::: Dataset extract

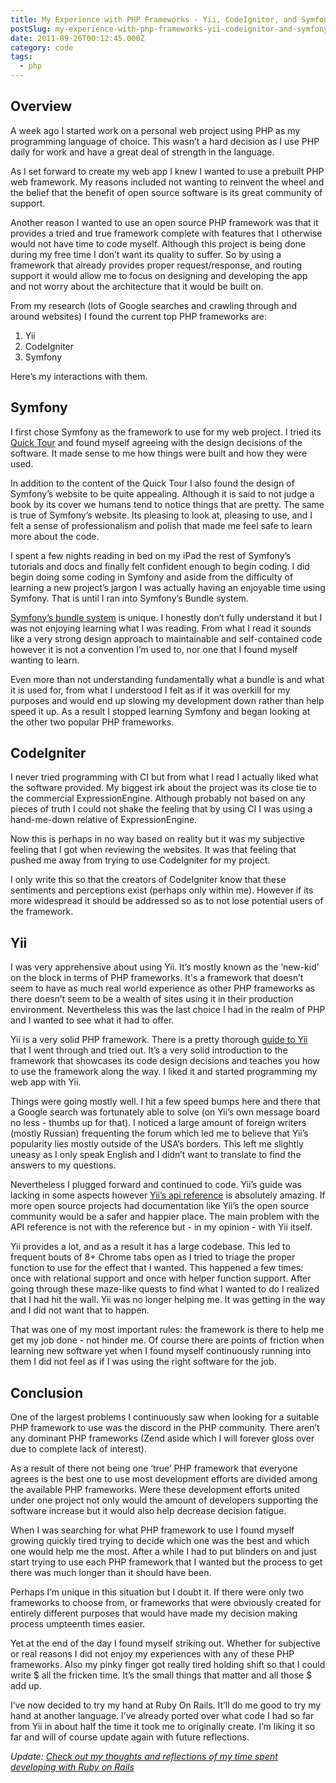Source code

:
 ```yaml
---
title: My Experience with PHP Frameworks - Yii, CodeIgniter, and Symfony
postSlug: my-experience-with-php-frameworks-yii-codeignitor-and-symfony
date: 2011-09-26T00:12:45.000Z
category: code
tags:
  - php
---
```


<h2>Overview</h2>

A week ago I started work on a personal web project using PHP as my programming language of choice. This wasn’t a hard decision as I use PHP daily for work and have a great deal of strength in the language.

As I set forward to create my web app I knew I wanted to use a prebuilt PHP web framework. My reasons included not wanting to reinvent the wheel and the belief that the benefit of open source software is its great community of support.

Another reason I wanted to use an open source PHP framework was that it provides a tried and true framework complete with features that I otherwise would not have time to code myself. Although this project is being done during my free time I don’t want its quality to suffer. So by using a framework that already provides proper request/response, and routing support it would allow me to focus on designing and developing the app and not worry about the architecture that it would be built on.

From my research (lots of Google searches and crawling through and around websites) I found the current top PHP frameworks are:

1.  Yii
2.  CodeIgniter
3.  Symfony

Here’s my interactions with them.

<h2>Symfony</h2>

I first chose Symfony as the framework to use for my web project. I tried its <a href="http://symfony.com/get_started">Quick Tour</a> and found myself agreeing with the design decisions of the software. It made sense to me how things were built and how they were used.

In addition to the content of the Quick Tour I also found the design of Symfony’s website to be quite appealing. Although it is said to not judge a book by its cover we humans tend to notice things that are pretty. The same is true of Symfony’s website. Its pleasing to look at, pleasing to use, and I felt a sense of professionalism and polish that made me feel safe to learn more about the code.

I spent a few nights reading in bed on my iPad the rest of Symfony’s tutorials and docs and finally felt confident enough to begin coding. I did begin doing some coding in Symfony and aside from the difficulty of learning a new project’s jargon I was actually having an enjoyable time using Symfony. That is until I ran into Symfony’s Bundle system.

<a href="http://symfony.com/doc/current/book/page_creation.html#page-creation-bundles">Symfony’s bundle system</a> is unique. I honestly don’t fully understand it but I was not enjoying learning what I was reading. From what I read it sounds like a very strong design approach to maintainable and self-contained code however it is not a convention I’m used to, nor one that I found myself wanting to learn.

Even more than not understanding fundamentally what a bundle is and what it is used for, from what I understood I felt as if it was overkill for my purposes and would end up slowing my development down rather than help speed it up. As a result I stopped learning Symfony and began looking at the other two popular PHP frameworks.

<h2>CodeIgniter</h2>

I never tried programming with CI but from what I read I actually liked what the software provided. My biggest irk about the project was its close tie to the commercial ExpressionEngine. Although probably not based on any pieces of truth I could not shake the feeling that by using CI I was using a hand-me-down relative of ExpressionEngine.

Now this is perhaps in no way based on reality but it was my subjective feeling that I got when reviewing the websites. It was that feeling that pushed me away from trying to use CodeIgniter for my project.

I only write this so that the creators of CodeIgniter know that these sentiments and perceptions exist (perhaps only within me). However if its more widespread it should be addressed so as to not lose potential users of the framework.

<h2>Yii</h2>

I was very apprehensive about using Yii. It’s mostly known as the ‘new-kid’ on the block in terms of PHP frameworks. It's a framework that doesn’t seem to have as much real world experience as other PHP frameworks as there doesn’t seem to be a wealth of sites using it in their production environment. Nevertheless this was the last choice I had in the realm of PHP and I wanted to see what it had to offer.

Yii is a very solid PHP framework. There is a pretty thorough <a href="http://www.yiiframework.com/doc/guide/">guide to Yii</a> that I went through and tried out. It’s a very solid introduction to the framework that showcases its code design decisions and teaches you how to use the framework along the way. I liked it and started programming my web app with Yii.

Things were going mostly well. I hit a few speed bumps here and there that a Google search was fortunately able to solve (on Yii’s own message board no less - thumbs up for that). I noticed a large amount of foreign writers (mostly Russian) frequenting the forum which led me to believe that Yii’s popularity lies mostly outside of the USA’s borders. This left me slightly uneasy as I only speak English and I didn’t want to translate to find the answers to my questions.

Nevertheless I plugged forward and continued to code. Yii’s guide was lacking in some aspects however <a href="http://www.yiiframework.com/doc/api/">Yii’s api reference</a> is absolutely amazing. If more open source projects had documentation like Yii’s the open source community would be a safer and happier place. The main problem with the API reference is not with the reference but - in my opinion - with Yii itself.

Yii provides a lot, and as a result it has a large codebase. This led to frequent bouts of 8+ Chrome tabs open as I tried to triage the proper function to use for the effect that I wanted. This happened a few times: once with relational support and once with helper function support. After going through these maze-like quests to find what I wanted to do I realized that I had hit the wall. Yii was no longer helping me. It was getting in the way and I did not want that to happen.

That was one of my most important rules: the framework is there to help me get my job done - not hinder me. Of course there are points of friction when learning new software yet when I found myself continuously running into them I did not feel as if I was using the right software for the job.

<h2>Conclusion</h2>

One of the largest problems I continuously saw when looking for a suitable PHP framework to use was the discord in the PHP community. There aren’t any dominant PHP frameworks (Zend aside which I will forever gloss over due to complete lack of interest).

As a result of there not being one ‘true’ PHP framework that everyone agrees is the best one to use most development efforts are divided among the available PHP frameworks. Were these development efforts united under one project not only would the amount of developers supporting the software increase but it would also help decrease decision fatigue.

When I was searching for what PHP framework to use I found myself growing quickly tired trying to decide which one was the best and which one would help me the most. After a while I had to put blinders on and just start trying to use each PHP framework that I wanted but the process to get there was much longer than it should have been.

Perhaps I’m unique in this situation but I doubt it. If there were only two frameworks to choose from, or frameworks that were obviously created for entirely different purposes that would have made my decision making process umpteenth times easier.

Yet at the end of the day I found myself striking out. Whether for subjective or real reasons I did not enjoy my experiences with any of these PHP frameworks. Also my pinky finger got really tired holding shift so that I could write $ all the fricken time. It’s the small things that matter and all those $ add up.

I’ve now decided to try my hand at Ruby On Rails. It’ll do me good to try my hand at another language. I’ve already ported over what code I had so far from Yii in about half the time it took me to originally create. I’m liking it so far and will of course update again with future reflections.

<em>Update: <a href="http://blog.harrywolff.com/my-experience-with-ruby-on-rails-as-a-php-developer/" title="My Experience with Ruby On Rails as a PHP Developer">Check out my thoughts and reflections of my time spent developing with Ruby on Rails</a></em>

::::::

» Problem:
List every line in the records above that contains the word "them".

» Task response:
Here’s my interactions with them.
That was one of my most important rules: the framework is there to help me get my job done - not hinder me. Of course there are points of friction when learning new software yet when I found myself continuously running into them I did not feel as if I was using the right software for the job.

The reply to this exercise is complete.